Ermanno Rea con il romanzo Nostalgia, dal quale ha trovato origine anche il bellissimo film omonimo di Mario Martone, ci introduce all’esperienza che lui stesso – attraverso la voce del narratore – definisce letteralmente come quel processo che porta a «costruire l’anima». Il protagonista Felice Lasco, nativo del rione Sanità come Rea, aveva infatti adempiuto a questo fondamentale compito di ogni persona con il lungo esilio da Napoli, lasciata a 15 anni dopo averne conosciuto budelli e budella.
Vissuto per decenni tra Libano ed Egitto vi ritorna da adulto, convertito all’Islam e con una lingua di impasto, frutto di idiomi diversi che lo rende un sonoro figlio del suo personale percorso di liberazione. È una lingua del Mediterraneo, quella messa in bocca ad un inedito Pierfrancesco Favino, che racconta la varietà delle separazioni vissute dal protagonista: l’allontanamento dalla madre lasciata da sola in un quartiere dove si può finire sempre più in basso e la scissione da una città-tribù considerata anch’essa una balia che sa ammaliare quanto tradire.
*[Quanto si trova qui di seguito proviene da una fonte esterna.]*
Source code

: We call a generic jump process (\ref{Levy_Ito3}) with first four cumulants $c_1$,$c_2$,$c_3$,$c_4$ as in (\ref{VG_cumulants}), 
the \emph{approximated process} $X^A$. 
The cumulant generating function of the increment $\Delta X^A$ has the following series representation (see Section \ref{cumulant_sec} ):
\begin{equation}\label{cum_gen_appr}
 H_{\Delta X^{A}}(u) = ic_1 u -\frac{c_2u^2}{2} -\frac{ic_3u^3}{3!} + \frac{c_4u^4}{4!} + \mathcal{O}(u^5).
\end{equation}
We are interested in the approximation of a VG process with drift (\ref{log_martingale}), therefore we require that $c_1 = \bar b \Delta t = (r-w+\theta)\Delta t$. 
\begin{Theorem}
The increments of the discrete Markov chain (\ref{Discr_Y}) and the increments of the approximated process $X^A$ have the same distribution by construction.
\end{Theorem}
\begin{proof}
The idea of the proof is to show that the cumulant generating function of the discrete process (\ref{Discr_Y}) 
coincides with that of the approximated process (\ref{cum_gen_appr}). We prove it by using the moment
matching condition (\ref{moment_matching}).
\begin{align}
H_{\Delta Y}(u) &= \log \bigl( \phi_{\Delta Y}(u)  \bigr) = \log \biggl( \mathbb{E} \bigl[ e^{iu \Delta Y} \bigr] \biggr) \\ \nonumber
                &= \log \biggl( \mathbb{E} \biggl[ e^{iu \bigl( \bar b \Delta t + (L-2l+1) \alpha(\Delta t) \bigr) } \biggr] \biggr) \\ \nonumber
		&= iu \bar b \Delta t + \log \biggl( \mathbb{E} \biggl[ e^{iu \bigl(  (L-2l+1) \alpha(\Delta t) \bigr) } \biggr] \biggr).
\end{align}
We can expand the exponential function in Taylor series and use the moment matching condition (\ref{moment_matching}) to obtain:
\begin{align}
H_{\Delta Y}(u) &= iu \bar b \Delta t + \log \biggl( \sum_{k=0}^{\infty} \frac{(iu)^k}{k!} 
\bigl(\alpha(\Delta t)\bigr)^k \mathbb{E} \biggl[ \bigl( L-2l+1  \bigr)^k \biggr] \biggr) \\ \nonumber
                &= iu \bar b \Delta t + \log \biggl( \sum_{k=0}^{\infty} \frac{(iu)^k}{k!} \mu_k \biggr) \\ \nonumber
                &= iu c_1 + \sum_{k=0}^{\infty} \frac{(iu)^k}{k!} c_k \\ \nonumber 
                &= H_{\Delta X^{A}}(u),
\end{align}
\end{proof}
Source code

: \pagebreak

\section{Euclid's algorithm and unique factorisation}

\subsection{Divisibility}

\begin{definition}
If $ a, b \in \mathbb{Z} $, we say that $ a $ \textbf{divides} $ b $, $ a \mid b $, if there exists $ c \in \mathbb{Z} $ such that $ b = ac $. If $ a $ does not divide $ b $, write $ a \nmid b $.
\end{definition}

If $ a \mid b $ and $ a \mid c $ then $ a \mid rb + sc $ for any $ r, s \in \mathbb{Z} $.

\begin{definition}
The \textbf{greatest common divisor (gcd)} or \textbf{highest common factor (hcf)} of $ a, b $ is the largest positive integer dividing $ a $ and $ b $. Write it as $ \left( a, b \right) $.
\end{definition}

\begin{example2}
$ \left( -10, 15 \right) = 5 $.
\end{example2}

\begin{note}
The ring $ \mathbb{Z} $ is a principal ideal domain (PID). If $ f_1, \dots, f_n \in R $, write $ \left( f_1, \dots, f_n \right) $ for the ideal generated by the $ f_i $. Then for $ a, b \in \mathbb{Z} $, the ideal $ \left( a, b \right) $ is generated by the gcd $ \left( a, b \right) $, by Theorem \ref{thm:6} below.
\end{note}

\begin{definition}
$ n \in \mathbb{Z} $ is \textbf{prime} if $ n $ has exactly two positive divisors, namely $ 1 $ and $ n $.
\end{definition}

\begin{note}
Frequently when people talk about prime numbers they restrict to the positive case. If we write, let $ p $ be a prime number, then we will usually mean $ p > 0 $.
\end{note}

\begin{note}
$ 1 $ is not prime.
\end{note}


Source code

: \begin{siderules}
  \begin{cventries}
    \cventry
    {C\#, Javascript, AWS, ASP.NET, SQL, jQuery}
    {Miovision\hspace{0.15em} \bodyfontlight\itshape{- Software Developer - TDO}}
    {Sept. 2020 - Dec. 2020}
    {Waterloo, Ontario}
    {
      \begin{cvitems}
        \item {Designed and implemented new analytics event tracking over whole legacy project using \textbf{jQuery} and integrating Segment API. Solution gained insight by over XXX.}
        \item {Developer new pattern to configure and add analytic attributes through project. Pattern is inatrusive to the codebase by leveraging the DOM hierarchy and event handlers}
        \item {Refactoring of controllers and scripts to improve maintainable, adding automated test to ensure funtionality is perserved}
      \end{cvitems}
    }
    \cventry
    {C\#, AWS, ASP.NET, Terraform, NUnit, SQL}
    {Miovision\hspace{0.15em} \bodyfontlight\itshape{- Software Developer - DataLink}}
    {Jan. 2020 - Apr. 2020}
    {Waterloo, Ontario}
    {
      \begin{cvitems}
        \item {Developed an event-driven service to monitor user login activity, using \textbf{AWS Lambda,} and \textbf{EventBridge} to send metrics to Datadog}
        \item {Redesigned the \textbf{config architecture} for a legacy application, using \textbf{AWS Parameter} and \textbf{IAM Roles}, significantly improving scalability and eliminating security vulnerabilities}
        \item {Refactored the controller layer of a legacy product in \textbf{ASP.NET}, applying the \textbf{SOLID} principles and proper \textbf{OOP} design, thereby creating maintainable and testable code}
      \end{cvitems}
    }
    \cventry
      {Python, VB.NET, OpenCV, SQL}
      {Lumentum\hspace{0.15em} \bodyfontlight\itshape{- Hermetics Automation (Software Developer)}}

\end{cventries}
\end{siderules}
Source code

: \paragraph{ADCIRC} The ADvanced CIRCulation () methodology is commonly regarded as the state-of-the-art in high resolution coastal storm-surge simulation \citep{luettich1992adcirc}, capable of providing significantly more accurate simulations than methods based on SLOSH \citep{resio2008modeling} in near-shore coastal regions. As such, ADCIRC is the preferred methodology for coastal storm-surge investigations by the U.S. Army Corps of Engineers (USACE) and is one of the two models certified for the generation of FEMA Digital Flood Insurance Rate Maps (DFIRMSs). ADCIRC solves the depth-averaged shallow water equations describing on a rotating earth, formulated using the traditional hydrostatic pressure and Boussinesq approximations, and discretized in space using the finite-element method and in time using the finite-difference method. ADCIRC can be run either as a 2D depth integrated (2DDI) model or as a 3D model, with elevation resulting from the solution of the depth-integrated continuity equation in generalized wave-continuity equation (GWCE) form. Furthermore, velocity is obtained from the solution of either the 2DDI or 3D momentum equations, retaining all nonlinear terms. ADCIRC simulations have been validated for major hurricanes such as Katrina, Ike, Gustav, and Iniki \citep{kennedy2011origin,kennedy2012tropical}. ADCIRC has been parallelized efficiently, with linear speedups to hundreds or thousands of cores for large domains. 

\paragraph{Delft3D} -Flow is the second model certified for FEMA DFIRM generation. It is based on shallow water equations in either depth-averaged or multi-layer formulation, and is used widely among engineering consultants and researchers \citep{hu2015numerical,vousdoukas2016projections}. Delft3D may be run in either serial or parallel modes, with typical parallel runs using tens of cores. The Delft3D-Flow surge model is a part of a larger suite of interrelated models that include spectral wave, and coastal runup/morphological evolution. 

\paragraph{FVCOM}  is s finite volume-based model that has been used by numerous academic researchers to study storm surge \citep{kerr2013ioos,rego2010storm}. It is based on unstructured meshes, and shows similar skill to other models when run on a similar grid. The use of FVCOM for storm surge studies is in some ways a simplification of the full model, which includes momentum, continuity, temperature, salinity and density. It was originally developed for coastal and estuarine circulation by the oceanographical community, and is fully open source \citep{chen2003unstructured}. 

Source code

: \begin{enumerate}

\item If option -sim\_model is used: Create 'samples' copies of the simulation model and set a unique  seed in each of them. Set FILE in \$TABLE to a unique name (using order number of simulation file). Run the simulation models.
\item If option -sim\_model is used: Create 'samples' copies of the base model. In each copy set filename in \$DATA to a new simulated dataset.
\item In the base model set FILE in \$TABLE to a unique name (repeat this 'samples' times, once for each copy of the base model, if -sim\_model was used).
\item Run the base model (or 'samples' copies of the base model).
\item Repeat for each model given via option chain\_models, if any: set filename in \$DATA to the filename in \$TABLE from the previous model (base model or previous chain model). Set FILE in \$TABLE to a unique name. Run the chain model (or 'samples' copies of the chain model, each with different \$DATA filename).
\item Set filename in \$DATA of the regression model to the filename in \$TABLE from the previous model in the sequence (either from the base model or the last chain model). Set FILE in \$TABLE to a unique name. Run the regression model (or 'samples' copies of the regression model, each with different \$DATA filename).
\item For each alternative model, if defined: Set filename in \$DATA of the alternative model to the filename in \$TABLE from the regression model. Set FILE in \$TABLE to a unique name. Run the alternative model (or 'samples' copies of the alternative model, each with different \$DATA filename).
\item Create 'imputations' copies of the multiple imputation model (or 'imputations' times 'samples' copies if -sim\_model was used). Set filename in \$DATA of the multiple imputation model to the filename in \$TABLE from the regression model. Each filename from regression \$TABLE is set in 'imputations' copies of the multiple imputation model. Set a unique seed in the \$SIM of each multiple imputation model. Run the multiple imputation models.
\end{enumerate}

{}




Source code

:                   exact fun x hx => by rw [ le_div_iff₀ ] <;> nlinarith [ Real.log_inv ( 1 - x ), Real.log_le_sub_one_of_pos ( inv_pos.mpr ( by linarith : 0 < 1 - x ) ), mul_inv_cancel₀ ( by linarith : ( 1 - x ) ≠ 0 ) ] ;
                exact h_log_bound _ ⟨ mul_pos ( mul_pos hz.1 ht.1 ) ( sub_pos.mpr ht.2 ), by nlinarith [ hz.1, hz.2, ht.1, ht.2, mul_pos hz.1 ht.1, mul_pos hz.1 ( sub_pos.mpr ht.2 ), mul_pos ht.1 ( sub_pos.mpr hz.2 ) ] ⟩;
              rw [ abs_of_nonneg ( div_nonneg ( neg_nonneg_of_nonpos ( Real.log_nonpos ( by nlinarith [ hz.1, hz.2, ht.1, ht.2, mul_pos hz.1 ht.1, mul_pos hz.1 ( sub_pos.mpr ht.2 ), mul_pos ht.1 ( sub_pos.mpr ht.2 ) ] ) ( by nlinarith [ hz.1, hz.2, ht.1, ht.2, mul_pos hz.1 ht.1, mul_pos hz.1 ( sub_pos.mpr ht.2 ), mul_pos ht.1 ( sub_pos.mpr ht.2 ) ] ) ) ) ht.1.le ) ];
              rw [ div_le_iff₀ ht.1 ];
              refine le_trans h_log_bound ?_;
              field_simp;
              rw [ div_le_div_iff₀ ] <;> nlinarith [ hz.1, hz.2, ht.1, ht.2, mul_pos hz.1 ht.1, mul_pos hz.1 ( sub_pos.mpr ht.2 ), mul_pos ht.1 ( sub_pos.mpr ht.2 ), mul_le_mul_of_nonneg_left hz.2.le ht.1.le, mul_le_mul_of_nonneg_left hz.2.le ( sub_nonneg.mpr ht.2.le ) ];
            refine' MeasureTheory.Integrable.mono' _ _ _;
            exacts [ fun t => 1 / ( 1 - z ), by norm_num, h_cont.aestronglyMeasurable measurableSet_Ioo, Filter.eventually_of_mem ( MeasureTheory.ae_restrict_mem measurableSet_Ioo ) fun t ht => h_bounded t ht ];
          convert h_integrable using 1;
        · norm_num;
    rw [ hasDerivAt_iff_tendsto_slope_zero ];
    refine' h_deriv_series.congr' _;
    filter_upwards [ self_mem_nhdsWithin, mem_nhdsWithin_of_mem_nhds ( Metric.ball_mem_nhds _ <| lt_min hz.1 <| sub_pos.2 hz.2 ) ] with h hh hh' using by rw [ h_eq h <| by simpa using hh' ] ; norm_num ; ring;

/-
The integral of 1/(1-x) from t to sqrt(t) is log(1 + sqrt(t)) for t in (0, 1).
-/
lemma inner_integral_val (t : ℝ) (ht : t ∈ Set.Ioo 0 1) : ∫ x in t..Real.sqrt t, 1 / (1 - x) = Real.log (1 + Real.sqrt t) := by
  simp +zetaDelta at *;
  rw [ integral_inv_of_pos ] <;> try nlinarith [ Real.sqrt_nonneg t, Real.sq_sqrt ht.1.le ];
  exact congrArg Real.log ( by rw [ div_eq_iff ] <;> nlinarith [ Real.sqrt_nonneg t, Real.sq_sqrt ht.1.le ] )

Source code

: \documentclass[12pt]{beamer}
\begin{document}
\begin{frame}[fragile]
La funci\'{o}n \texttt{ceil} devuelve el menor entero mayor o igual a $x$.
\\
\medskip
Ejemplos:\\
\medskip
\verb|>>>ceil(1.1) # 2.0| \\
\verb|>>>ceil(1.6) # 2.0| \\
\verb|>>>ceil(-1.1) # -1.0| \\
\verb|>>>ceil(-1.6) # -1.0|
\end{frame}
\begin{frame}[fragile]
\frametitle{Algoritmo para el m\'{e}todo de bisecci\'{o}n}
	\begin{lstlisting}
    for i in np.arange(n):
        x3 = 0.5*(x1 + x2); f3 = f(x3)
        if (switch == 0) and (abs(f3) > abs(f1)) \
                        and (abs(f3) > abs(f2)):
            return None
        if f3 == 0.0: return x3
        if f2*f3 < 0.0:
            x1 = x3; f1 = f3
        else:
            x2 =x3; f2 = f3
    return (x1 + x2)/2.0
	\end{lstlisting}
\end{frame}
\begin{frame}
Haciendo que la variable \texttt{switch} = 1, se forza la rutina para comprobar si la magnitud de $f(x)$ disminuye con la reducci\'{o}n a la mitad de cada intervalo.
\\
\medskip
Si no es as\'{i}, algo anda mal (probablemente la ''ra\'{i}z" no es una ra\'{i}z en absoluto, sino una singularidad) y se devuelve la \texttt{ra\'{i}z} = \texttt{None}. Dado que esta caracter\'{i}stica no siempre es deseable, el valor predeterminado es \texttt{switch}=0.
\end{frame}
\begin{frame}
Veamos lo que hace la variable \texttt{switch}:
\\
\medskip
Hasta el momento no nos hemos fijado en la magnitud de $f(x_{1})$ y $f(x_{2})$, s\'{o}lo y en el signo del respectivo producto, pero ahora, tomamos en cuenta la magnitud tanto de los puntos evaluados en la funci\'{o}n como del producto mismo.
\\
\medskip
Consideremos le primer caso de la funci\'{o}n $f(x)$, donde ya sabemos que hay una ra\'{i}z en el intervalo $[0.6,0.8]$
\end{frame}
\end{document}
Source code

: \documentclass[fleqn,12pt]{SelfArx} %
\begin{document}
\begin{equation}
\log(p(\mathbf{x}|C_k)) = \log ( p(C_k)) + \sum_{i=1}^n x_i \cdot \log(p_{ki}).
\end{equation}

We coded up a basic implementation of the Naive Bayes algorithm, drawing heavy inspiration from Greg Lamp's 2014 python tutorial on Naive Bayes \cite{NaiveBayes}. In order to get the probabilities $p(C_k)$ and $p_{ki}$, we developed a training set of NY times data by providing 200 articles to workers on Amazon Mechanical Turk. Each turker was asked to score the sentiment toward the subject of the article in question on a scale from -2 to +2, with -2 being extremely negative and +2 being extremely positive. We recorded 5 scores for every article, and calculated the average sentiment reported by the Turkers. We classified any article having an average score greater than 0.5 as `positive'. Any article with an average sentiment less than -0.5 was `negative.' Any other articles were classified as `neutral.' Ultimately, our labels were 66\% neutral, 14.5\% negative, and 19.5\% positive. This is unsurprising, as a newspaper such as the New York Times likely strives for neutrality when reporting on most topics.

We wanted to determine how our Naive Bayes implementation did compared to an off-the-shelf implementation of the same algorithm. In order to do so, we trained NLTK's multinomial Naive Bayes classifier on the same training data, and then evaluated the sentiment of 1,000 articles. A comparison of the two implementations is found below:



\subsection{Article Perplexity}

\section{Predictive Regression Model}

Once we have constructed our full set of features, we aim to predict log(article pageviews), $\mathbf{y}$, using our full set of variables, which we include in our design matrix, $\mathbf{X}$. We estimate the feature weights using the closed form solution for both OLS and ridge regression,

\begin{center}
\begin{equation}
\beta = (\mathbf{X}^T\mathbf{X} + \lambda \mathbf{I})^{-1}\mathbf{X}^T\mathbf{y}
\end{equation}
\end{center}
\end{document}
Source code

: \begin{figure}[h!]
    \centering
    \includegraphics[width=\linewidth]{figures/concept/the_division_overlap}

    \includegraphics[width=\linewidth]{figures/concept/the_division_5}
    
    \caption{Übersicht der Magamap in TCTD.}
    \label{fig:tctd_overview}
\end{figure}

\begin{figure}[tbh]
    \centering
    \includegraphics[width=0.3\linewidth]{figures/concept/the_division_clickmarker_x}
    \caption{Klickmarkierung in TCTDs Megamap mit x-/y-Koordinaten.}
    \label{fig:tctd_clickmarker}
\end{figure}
Nel rientro la maternità si capovolge ed è Felice che si vuole prendere cura della madre anziana e della patria smarrita. Le sequenze dedicate alla pulizia della madre per portarla ad una rinnovata beltà fatta di gentilezza e di cura sono l’affresco simbolico dell’anima che Felice si è costruito lontano dall’illegalità. Dopo una vita in Medioriente Felice ritrova la Sanità per scelta e soprattutto se ne riappropria con tutto se stesso, con il suo corpo fisico, emotivo e mentale e con “l’anima costruita” – il quarto corpo? – carica di quel sapere che Martone pone in testa al film con la citazione pasoliniana “La conoscenza è nella nostalgia. Chi non si è perso, non ne possiede”.
È quindi una «nostalgia ferita» – per dirla con le parole dello psichiatra Eugenio Borgna – quella che abita i passi di Felice nel rione, la penna di Ermanno Rea, la macchina da presa di Martone? Nostalgie che fanno vivere o nostalgie che fanno morire? Scandagliare la cifra di questa nostalgia è il compito insensato e disordinato, e per questo proprio straordinario, che ci arriva addosso dall’incontro di questa rinnovata esperienza di letteratura e cinema capace di generare opere differenti ma sorelle. Con la consapevolezza, ancora una volta, che la risposta non è tanto nella trama ma nei movimenti di luce che invadono le vicende di Felice Lasco. Luce che tacciamo qui per lasciarla al buio della sala.